Tuesday, January 16, 2007

16 January 2007 - Looking Back, Looking Ahead

Starting with Champagne -- we always start with Champagne -- Billecart-Salmon is gone (from Maryland), again. It would be tragic if it weren't for H. Billiot and Moutard. First the bad news about Billecart-Salmon. They're imported by Robert Chadderdon, who has had constant problems maintaining relationships with distributors in Maryland. It doesn't matter who's to blame, it just sucks that a great Champagne like Billecart-Salmon gets punted around the way it does in Maryland. Now for the good news. After visiting H. Billiot, a tiny estate-bottler in Ambonnay (see the 12 September "back to school" post) I was able to order all six of their fantastic Champagnes to carry at CWC. Then Tom Calder, a broker who lives in France and finds lots of fascinating, delicious wine to sell here in the US, brings in Moutard, a small house in the Aube. Like Billiot, primarily Pinot Noir, albeit in a different style (and price), Moutard also grows three grape varieties that have virtually disappeared from Champagne. Their "Cuvee des 6 Cepages" combines those three old varietals (Pinot Blanc, Petit Meslieres and Arbane) with the typical Pinot Noir, Meunier and Chardonnay to make a delicious bubbly as well as a great learning tool.

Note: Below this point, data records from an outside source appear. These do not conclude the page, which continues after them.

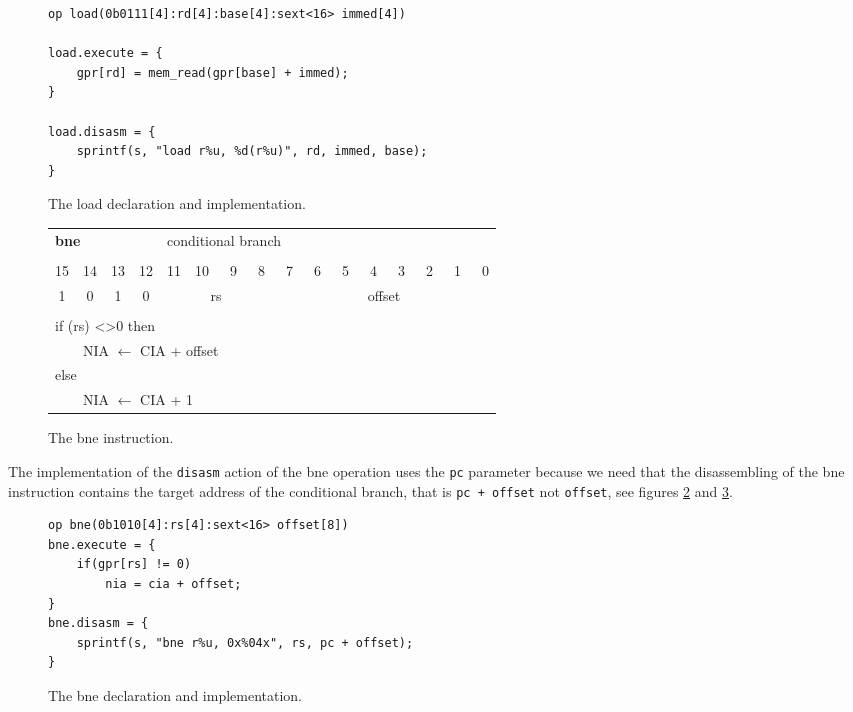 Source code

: \begin{figure}[h!tb]
\begin{center}
\begin{verbatim}
op load(0b0111[4]:rd[4]:base[4]:sext<16> immed[4])

load.execute = {
    gpr[rd] = mem_read(gpr[base] + immed);
}

load.disasm = {
    sprintf(s, "load r%u, %d(r%u)", rd, immed, base);
}
\end{verbatim}
\caption{The load declaration and implementation.}
\label{load_decl}
\end{center}
\end{figure}

\begin{figure}[h!tb]
\begin{center}
	\begin{tabular}{cccccccccccccccc}
		\multicolumn{4}{l}{\Large{\bf{bne}}} & \multicolumn{12}{l}{conditional branch}\\
		\multicolumn{16}{c}{}\\
		15  &  14  &  13  &  12  &  11  &  10  &  ~9  & ~8  &  ~7  &  ~6  &  ~5  &  ~4  &  ~3  &  ~2  &  ~1  &  ~0 \\
		\hline
		\multicolumn{1}{|c|}{1}  & \multicolumn{1}{|c|}{0} & \multicolumn{1}{|c|}{1} & \multicolumn{1}{|c|}{0} & \multicolumn{4}{|c|}{rs} &\multicolumn{8}{|c|}{offset}\\
		\hline
		\multicolumn{16}{c}{}\\
		\multicolumn{16}{l}{if (rs) \textless \textgreater 0 then}\\
		\multicolumn{1}{l}{} &\multicolumn{15}{l}{NIA $\leftarrow$ CIA + offset}\\
		\multicolumn{16}{l}{else}\\
		\multicolumn{1}{l}{} & \multicolumn{15}{l}{NIA $\leftarrow$ CIA + 1}\\
	\end{tabular}
\end{center}
\caption{The bne instruction.}
\label{bne_instr}
\end{figure}

The implementation of the \texttt{disasm} action of the bne operation uses the \texttt{pc} parameter because we need that the disassembling of the bne instruction contains the target address of the conditional branch, that is \texttt{pc + offset} not \texttt{offset}, see figures \ref{bne_instr} and \ref{bne_decl}.

\begin{figure}[h!tb]
\begin{center}
\begin{verbatim}
op bne(0b1010[4]:rs[4]:sext<16> offset[8])
bne.execute = {
    if(gpr[rs] != 0)
        nia = cia + offset;
}
bne.disasm = {
    sprintf(s, "bne r%u, 0x%04x", rs, pc + offset);
}
\end{verbatim}
\caption{The bne declaration and implementation.}
\label{bne_decl}
\end{center}
\end{figure}

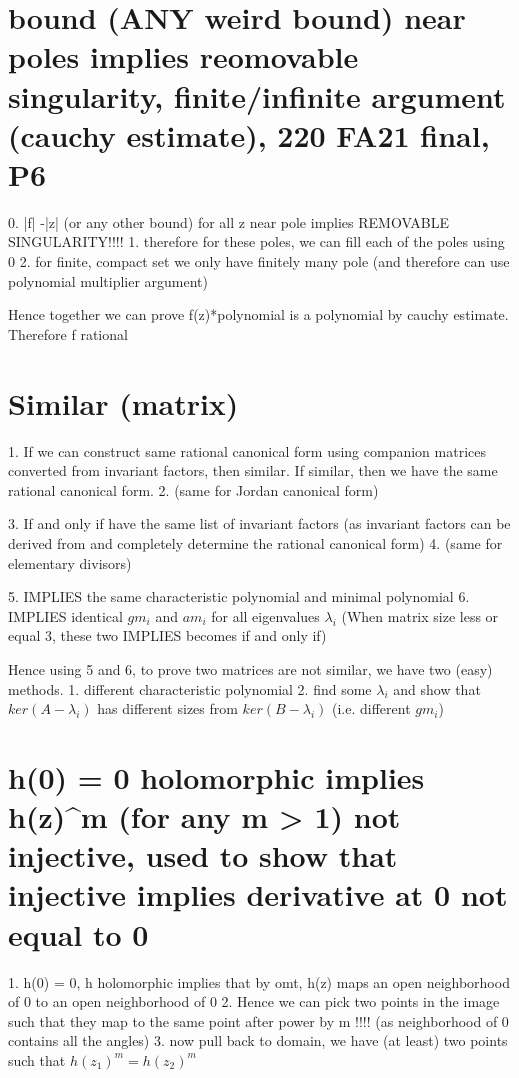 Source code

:   

\section*{bound (ANY weird bound) near poles implies reomovable singularity, finite/infinite argument (cauchy estimate), 220 FA21 final, P6}
0. |f| -|z| (or any other bound) for all z near pole implies REMOVABLE SINGULARITY!!!!
1. therefore for these poles, we can fill each of the poles using 0
2. for finite, compact set we only have finitely many pole (and therefore can use polynomial multiplier argument)

Hence together we can prove f(z)*polynomial is a polynomial by cauchy estimate. Therefore f rational

\section*{Similar (matrix)}

1. If we can construct same rational canonical form using companion matrices converted from invariant factors, then similar. If similar, then we have the same rational canonical form.
2. (same for Jordan canonical form)

3. If and only if have the same list of invariant factors (as invariant factors can be derived from and completely determine the rational canonical form)
4. (same for elementary divisors)

5. IMPLIES the same characteristic polynomial and minimal polynomial
6. IMPLIES identical $gm_i$ and $am_i$ for all eigenvalues $\lambda_i$
(When matrix size less or equal 3, these two IMPLIES becomes if and only if)

Hence using 5 and 6, to prove two matrices are not similar, we have two (easy) methods.
	1. different characteristic polynomial
    2. find some $\lambda_i$ and show that $ker(A-\lambda_i)$ has different sizes from $ker(B-\lambda_i)$ (i.e. different $gm_i$)


\section*{h(0) = 0 holomorphic implies h(z)^m (for any m > 1) not injective, used to show that injective implies derivative at 0 not equal to 0}
    1. h(0) = 0, h holomorphic implies that
        by omt, h(z) maps an open neighborhood of 0 to an open neighborhood of 0
    2. Hence we can pick two points in the image such that they map to the same point after power by m 
        !!!! (as neighborhood of 0 contains all the angles)
    3. now pull back to domain, we have (at least) two points such that $h(z_1)^m = h(z_2)^m$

More bubbly news in 2006. Movia (Brda, Slovenia) makes two sparkling wines from 100% Pinot Noir, Puro and Puro Rose. The catch? After three years on the lees they are neither riddled nor disgorged. In other words, you have to do the disgorging yourself! It's a little messy, opening a bottle of bubbly upside down, but the results are fascinating -- absolutely dry wine (after all, no disgorgement, no dosage!), but silky and frothy. Delicious, and a great learning tool!

I predicted great things from the Rhone in 2004 and 2005 -- so far, "great" is just about right. We're well into '04 Rhones except for Chateauneuf du Pape (though Vieux Telegraphe and Perrin et Fils' Les Sinards are both terrific), and I just purchased my first '05 Rouge -- from August Clape, no less.

After years of wondering when I'd taste something memorable from Chile, Vineyard Brands obliged by importing Cono Sur, a big winery with some 2200 acres of vineyards. Big in this case, at least so far, has not meant mediocre. Frankly, the quality from cheapest to most expensive that I've tasted, is shockingly good. I'll be keeping an eye on these guys in 2007.

In the US, Delia Viader lost most of her 2003 vintage in a huge warehouse fire near Richmond, California, but we were able to keep a Viader presence with her delicious DARE label Cabernet Franc. We look forward (probably not as much as she does) to her 2004 release this year. The happy story in California is Porter Creek, a small vineyard/winery in Russian River Valley, whose '06 releases amazed. In Maryland, I have only one problem with Paul Roberts at Deep Creek Cellars -- he doesn't have enough wine!

We brought in a bunch of new (for us) varietals:
Fie Gris (Saint Bris, France)
Roter Veltliner, Roter Traminer, Gelber Traminer, Rotgipfler Rodauner (Austria)
Petite Arvine (Val d'Aosta, Italy)
Barbarossa (Emilia-Romagna, Italy)
Arbane, Petit Meslieres (Aube, Champagne, France)
... and we had our first dry Brachetto (Matteo Correggia's "Anthos") as well as our first 100% Poulsard (Tissot).

I failed to do this last year, but I just counted the number of bottles with screw caps or other closures besides cork: 33+, or about 5% of our current selections. I predict the number will be closer to 20% by the end of this year. The coolest closure has to be the glass top, which snaps on and off with the help of a tiny ring of silicone -- elegant, easy. I had two irreplaceable bottles end up being corked this past year. What a waste.

The biggest news of 2006, and looking ahead to 2007 and beyond? Whether they're practicing organic, biodynamic or sustainable agriculture, increasing numbers of winegrowers are realizing that if they work with nature instead of fighting against it, they can make better wine. Even a few of the bigger wineries are getting it. Why put so much effort into making more and more cheap, crappy wine in the face of a global glut of the stuff when the only segment of wine consumption that is actually growing is the quality segment? Why overproduce an acre of grapevines in one place when another place is ripping up vines and planting almond trees or selling wine for ethanol production instead of human consumption?